**Problem details:** Go through the entries below and say how many lines hold the word "stated". Nothing else is needed.
*** Opening Exercise material ***
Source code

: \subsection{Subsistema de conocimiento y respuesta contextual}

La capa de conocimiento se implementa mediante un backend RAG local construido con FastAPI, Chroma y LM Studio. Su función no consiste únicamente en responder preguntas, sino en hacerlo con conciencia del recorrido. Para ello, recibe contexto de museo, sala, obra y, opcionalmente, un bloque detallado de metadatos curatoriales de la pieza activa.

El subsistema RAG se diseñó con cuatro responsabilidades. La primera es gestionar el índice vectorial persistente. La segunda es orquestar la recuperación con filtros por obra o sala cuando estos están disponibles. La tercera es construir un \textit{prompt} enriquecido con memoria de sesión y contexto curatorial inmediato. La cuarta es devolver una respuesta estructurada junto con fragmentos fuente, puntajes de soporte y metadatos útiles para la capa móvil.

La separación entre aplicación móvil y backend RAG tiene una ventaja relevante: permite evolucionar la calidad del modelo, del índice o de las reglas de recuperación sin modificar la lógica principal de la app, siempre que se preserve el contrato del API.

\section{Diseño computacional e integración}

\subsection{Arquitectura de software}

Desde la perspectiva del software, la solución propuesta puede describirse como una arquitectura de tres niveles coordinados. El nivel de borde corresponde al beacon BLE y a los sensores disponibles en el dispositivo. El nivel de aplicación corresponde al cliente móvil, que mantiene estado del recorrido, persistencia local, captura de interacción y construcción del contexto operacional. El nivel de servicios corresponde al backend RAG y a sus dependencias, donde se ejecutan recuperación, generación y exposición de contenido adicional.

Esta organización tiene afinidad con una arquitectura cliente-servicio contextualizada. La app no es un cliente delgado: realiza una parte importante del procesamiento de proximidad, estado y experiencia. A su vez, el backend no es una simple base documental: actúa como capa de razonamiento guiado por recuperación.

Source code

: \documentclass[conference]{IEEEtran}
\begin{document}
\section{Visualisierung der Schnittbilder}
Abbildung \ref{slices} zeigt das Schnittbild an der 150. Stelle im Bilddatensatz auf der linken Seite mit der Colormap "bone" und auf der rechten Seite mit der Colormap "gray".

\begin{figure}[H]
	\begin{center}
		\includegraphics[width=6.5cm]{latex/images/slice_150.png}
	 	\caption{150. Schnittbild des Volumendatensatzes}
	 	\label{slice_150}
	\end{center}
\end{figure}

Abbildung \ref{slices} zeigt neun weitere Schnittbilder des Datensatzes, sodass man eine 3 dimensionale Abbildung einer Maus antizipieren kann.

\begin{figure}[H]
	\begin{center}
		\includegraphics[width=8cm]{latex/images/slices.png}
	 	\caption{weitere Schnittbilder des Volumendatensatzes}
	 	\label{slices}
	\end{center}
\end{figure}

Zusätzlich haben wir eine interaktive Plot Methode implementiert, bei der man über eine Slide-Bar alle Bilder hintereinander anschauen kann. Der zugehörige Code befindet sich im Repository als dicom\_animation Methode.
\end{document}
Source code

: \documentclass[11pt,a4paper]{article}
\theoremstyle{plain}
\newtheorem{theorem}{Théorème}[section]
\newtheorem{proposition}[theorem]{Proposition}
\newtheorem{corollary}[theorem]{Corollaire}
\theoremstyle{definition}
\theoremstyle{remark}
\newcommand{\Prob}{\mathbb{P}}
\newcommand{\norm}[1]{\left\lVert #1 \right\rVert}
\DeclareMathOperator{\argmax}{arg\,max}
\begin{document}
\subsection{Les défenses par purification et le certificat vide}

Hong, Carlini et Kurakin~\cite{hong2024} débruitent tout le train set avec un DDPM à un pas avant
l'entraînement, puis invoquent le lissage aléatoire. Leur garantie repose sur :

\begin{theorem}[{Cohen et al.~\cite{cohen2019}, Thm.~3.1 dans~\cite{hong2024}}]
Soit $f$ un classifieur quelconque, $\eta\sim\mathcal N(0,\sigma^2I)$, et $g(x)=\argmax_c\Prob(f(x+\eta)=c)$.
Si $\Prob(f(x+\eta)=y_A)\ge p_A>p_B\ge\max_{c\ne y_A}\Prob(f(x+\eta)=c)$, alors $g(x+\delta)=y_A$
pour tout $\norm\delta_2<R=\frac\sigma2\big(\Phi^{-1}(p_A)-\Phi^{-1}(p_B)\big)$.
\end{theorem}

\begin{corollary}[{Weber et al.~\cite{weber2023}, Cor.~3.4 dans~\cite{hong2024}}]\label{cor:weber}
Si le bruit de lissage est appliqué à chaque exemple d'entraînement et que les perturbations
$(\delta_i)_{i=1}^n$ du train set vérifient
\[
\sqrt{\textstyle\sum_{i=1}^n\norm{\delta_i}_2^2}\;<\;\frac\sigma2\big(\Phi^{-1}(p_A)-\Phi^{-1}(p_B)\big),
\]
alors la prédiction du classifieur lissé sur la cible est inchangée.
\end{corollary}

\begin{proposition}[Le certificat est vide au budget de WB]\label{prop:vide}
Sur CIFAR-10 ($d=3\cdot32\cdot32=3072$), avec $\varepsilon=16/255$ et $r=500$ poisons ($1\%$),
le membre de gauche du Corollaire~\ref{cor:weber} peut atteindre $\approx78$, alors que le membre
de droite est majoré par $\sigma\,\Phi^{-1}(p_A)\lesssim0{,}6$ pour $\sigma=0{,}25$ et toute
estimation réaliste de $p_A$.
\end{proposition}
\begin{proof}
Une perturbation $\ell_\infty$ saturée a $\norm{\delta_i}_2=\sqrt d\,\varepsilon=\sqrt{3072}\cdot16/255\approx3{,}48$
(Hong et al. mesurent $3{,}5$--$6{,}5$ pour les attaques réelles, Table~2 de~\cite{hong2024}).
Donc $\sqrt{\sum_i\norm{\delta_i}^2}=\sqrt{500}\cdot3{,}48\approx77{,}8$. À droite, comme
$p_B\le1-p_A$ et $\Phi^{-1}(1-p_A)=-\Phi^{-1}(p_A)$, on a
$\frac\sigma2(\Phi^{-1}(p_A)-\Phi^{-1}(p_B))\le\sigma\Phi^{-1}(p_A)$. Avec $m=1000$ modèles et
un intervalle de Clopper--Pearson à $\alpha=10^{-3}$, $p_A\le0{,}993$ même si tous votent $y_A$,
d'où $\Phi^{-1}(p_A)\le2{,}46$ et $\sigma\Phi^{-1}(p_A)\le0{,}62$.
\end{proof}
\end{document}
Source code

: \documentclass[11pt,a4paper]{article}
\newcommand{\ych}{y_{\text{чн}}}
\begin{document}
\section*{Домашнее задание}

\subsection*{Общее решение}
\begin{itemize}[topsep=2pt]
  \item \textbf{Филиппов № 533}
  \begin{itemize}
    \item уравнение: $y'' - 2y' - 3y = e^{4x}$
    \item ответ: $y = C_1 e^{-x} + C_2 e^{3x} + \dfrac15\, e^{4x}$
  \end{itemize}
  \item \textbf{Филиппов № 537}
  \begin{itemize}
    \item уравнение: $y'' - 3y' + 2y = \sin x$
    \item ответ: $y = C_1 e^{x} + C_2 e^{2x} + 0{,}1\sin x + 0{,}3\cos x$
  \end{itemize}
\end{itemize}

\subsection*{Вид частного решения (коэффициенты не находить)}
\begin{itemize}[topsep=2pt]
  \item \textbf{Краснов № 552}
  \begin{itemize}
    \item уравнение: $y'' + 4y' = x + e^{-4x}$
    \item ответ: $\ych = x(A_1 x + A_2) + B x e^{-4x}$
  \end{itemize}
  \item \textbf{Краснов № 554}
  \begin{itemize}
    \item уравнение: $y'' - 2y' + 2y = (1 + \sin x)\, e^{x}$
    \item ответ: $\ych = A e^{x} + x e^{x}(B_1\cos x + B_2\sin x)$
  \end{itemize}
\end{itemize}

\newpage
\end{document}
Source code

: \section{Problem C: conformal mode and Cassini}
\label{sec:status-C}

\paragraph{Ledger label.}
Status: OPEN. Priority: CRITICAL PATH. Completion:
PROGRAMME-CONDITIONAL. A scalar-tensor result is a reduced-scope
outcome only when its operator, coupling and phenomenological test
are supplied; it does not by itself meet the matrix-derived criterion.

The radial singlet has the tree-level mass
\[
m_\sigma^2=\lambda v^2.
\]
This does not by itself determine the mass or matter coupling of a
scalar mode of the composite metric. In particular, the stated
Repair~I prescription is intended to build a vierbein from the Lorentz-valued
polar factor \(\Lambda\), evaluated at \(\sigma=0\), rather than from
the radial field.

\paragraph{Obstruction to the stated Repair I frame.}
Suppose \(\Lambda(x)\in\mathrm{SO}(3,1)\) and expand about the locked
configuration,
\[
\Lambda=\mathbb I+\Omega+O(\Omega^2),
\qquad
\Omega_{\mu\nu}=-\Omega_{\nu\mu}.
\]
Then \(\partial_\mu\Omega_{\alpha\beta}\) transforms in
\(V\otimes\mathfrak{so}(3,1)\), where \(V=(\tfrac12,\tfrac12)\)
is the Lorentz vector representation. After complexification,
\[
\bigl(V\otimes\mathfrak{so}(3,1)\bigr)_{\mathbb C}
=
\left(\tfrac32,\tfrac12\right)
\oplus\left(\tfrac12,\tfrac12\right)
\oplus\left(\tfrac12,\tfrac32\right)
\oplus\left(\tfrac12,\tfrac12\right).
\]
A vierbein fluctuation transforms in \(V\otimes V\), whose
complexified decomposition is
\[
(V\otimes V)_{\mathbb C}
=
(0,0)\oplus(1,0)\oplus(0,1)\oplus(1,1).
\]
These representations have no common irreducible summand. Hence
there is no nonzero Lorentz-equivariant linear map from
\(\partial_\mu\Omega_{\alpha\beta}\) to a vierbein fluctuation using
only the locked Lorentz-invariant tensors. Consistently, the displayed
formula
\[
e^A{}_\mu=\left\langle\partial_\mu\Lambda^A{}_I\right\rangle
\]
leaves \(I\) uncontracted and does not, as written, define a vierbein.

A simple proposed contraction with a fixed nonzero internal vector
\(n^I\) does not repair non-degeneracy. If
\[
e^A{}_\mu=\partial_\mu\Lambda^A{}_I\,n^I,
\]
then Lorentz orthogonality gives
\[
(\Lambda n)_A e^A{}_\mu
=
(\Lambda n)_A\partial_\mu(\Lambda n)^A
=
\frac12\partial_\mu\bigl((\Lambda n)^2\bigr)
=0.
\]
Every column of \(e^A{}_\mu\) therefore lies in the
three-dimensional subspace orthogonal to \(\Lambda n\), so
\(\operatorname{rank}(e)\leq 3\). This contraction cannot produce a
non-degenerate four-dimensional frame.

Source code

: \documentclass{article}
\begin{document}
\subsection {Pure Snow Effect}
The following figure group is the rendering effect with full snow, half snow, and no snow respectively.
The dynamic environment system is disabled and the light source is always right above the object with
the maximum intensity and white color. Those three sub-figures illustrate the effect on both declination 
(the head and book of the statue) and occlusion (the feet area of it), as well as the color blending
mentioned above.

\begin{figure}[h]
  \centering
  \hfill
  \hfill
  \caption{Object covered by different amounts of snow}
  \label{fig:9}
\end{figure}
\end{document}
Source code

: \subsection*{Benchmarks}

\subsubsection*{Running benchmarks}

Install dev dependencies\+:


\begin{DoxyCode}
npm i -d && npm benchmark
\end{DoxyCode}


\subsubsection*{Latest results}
*** Closing Exercise material ***
**Answer:** 2